**Problem description:** Return all lines of the records that contain the word "reemplazo".

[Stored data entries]

☆ ☆ ☆ ☆ ☆

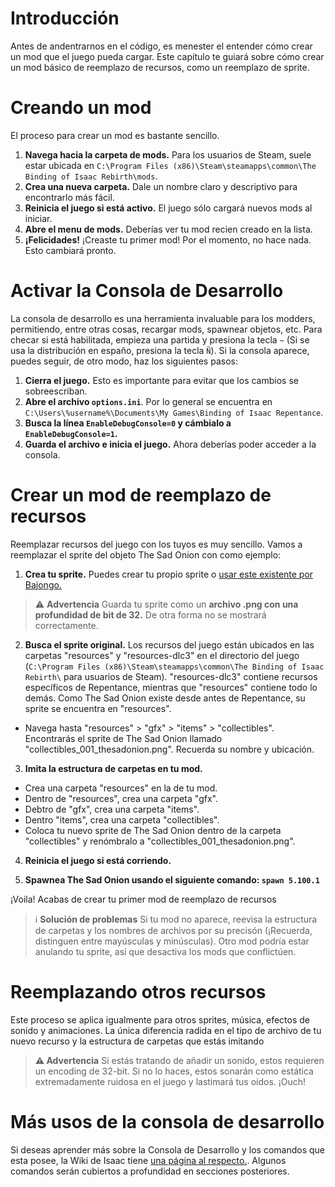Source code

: # Introducción

Antes de andentrarnos en el código, es menester el entender cómo crear un mod que el juego pueda cargar. Este capítulo te guiará sobre cómo crear un mod básico de reemplazo de recursos, como un reemplazo de sprite.

# Creando un mod

El proceso para crear un mod es bastante sencillo. 

1. **Navega hacia la carpeta de mods.** Para los usuarios de Steam, suele estar ubicada en `C:\Program Files (x86)\Steam\steamapps\common\The Binding of Isaac Rebirth\mods`.
2. **Crea una nueva carpeta.** Dale un nombre claro y descriptivo para encontrarlo más fácil.
3. **Reinicia el juego si está activo.** El juego sólo cargará nuevos mods al iniciar.
4. **Abre el menu de mods.** Deberías ver tu mod recien creado en la lista.
5. **¡Felicidades!** ¡Creaste tu primer mod! Por el momento, no hace nada. Esto cambiará pronto.

# Activar la Consola de Desarrollo

La consola de desarrollo es una herramienta invaluable para los modders, permitiendo, entre otras cosas, recargar mods, spawnear objetos, etc. Para checar si está habilitada, empieza una partida y presiona la tecla `~` (Si se usa la distribución en españo, presiona la tecla `Ñ`). Si la consola aparece, puedes seguir, de otro modo, haz los siguientes pasos:

1. **Cierra el juego.** Esto es importante para evitar que los cambios se sobreescriban.
2. **Abre el archivo `options.ini`**. Por lo general se encuentra en `C:\Users\%username%\Documents\My Games\Binding of Isaac Repentance`.
3. **Busca la línea `EnableDebugConsole=0` y cámbialo a `EnableDebugConsole=1`.**
4. **Guarda el archivo e inicia el juego.** Ahora deberías poder acceder a la consola.

# Crear un mod de reemplazo de recursos 
Reemplazar recursos del juego con los tuyos es muy sencillo. Vamos a reemplazar el sprite del objeto The Sad Onion con como ejemplo:

1. **Crea tu sprite.** Puedes crear tu propio sprite o [usar este existente por Bajongo.](https://i.imgur.com/S3jHjdt.png)

>⚠️ **Advertencia**
> Guarda tu sprite como un **archivo .png con una profundidad de bit de 32.** De otra forma no se mostrará correctamente.

2. **Busca el sprite original.** Los recursos del juego están ubicados en las carpetas "resources" y "resources-dlc3" en el directorio del juego (`C:\Program Files (x86)\Steam\steamapps\common\The Binding of Isaac Rebirth\` para usuarios de Steam). "resources-dlc3" contiene recursos específicos de Repentance, mientras que "resources" contiene todo lo demás. Como The Sad Onion existe desde antes de Repentance, su sprite se encuentra en "resources". 
  * Navega hasta "resources" > "gfx" > "items" > "collectibles". Encontrarás el sprite de The Sad Onion llamado "collectibles_001_thesadonion.png". Recuerda su nombre y ubicación.

3. **Imita la estructura de carpetas en tu mod.**
 * Crea una carpeta "resources" en la de tu mod.
 * Dentro de "resources", crea una carpeta "gfx".
 * Debtro de "gfx", crea una carpeta "items".
 * Dentro "items", crea una carpeta "collectibles".
 * Coloca tu nuevo sprite de The Sad Onion dentro de la carpeta "collectibles" y renómbralo a "collectibles_001_thesadonion.png".

4. **Reinicia el juego si está corriendo.**

5. **Spawnea The Sad Onion usando el siguiente comando: `spawn 5.100.1`**
   
¡Voila! Acabas de crear tu primer mod de reemplazo de recursos

> ℹ️ **Solución de problemas**
> Si tu mod no aparece, reevisa la estructura de carpetas y los nombres de archivos por su precisón (¡Recuerda, distinguen entre mayúsculas y minúsculas). Otro mod podría estar anulando tu sprite, así que desactiva los mods que conflictúen.

# Reemplazando otros recursos 

Este proceso se aplica igualmente para otros sprites, música, efectos de sonido y animaciones. La única diferencia radida en el tipo de archivo de tu nuevo recurso y la estructura de carpetas que estás imitando

> **⚠️ Advertencia**
> Si estás tratando de añadir un sonido, estos requieren un encoding de 32-bit. Si no lo haces, estos sonarán como estática extremadamente ruidosa en el juego y lastimará tus oídos. ¡Ouch!

# Más usos de la consola de desarrollo

Si deseas aprender más sobre la Consola de Desarrollo y los comandos que esta posee, la Wiki de Isaac tiene [una página al respecto.](https://bindingofisaacrebirth.fandom.com/wiki/Debug_Console). Algunos comandos serán cubiertos a profundidad en secciones posteriores.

☆ ☆ ☆ ☆ ☆

**Reply:**
Antes de andentrarnos en el código, es menester el entender cómo crear un mod que el juego pueda cargar. Este capítulo te guiará sobre cómo crear un mod básico de reemplazo de recursos, como un reemplazo de sprite.
# Crear un mod de reemplazo de recursos 
¡Voila! Acabas de crear tu primer mod de reemplazo de recursos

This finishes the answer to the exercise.